Dataset excerpts: Begin
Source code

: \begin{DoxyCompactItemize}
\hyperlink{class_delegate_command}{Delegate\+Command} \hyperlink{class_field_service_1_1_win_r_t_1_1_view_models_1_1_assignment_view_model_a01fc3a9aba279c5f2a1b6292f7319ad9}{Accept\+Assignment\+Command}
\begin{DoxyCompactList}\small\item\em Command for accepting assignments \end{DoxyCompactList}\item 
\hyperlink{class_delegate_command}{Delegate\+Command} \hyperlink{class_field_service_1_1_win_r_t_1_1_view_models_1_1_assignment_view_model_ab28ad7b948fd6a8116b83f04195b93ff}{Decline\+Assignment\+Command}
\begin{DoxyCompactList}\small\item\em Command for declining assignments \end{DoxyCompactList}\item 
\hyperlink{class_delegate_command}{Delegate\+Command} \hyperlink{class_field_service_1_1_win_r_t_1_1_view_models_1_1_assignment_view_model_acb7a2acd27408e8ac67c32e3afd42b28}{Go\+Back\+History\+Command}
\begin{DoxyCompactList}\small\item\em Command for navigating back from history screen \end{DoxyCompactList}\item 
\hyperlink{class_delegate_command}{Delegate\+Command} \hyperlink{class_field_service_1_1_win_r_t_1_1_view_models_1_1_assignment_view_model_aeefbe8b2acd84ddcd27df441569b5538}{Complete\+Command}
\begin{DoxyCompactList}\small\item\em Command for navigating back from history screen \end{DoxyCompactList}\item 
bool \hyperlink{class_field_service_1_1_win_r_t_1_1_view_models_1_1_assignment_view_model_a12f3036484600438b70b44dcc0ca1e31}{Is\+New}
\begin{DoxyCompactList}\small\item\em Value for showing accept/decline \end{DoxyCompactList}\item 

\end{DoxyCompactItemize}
Dataset excerpts: End
→ **Aim of the task**:
Write all of the records out again exactly.

→ **Response area**:
Source code

: \begin{DoxyCompactItemize}
\hyperlink{class_delegate_command}{Delegate\+Command} \hyperlink{class_field_service_1_1_win_r_t_1_1_view_models_1_1_assignment_view_model_a01fc3a9aba279c5f2a1b6292f7319ad9}{Accept\+Assignment\+Command}
\begin{DoxyCompactList}\small\item\em Command for accepting assignments \end{DoxyCompactList}\item 
\hyperlink{class_delegate_command}{Delegate\+Command} \hyperlink{class_field_service_1_1_win_r_t_1_1_view_models_1_1_assignment_view_model_ab28ad7b948fd6a8116b83f04195b93ff}{Decline\+Assignment\+Command}
\begin{DoxyCompactList}\small\item\em Command for declining assignments \end{DoxyCompactList}\item 
\hyperlink{class_delegate_command}{Delegate\+Command} \hyperlink{class_field_service_1_1_win_r_t_1_1_view_models_1_1_assignment_view_model_acb7a2acd27408e8ac67c32e3afd42b28}{Go\+Back\+History\+Command}
\begin{DoxyCompactList}\small\item\em Command for navigating back from history screen \end{DoxyCompactList}\item 
\hyperlink{class_delegate_command}{Delegate\+Command} \hyperlink{class_field_service_1_1_win_r_t_1_1_view_models_1_1_assignment_view_model_aeefbe8b2acd84ddcd27df441569b5538}{Complete\+Command}
\begin{DoxyCompactList}\small\item\em Command for navigating back from history screen \end{DoxyCompactList}\item 
bool \hyperlink{class_field_service_1_1_win_r_t_1_1_view_models_1_1_assignment_view_model_a12f3036484600438b70b44dcc0ca1e31}{Is\+New}
\begin{DoxyCompactList}\small\item\em Value for showing accept/decline \end{DoxyCompactList}\item 

\end{DoxyCompactItemize}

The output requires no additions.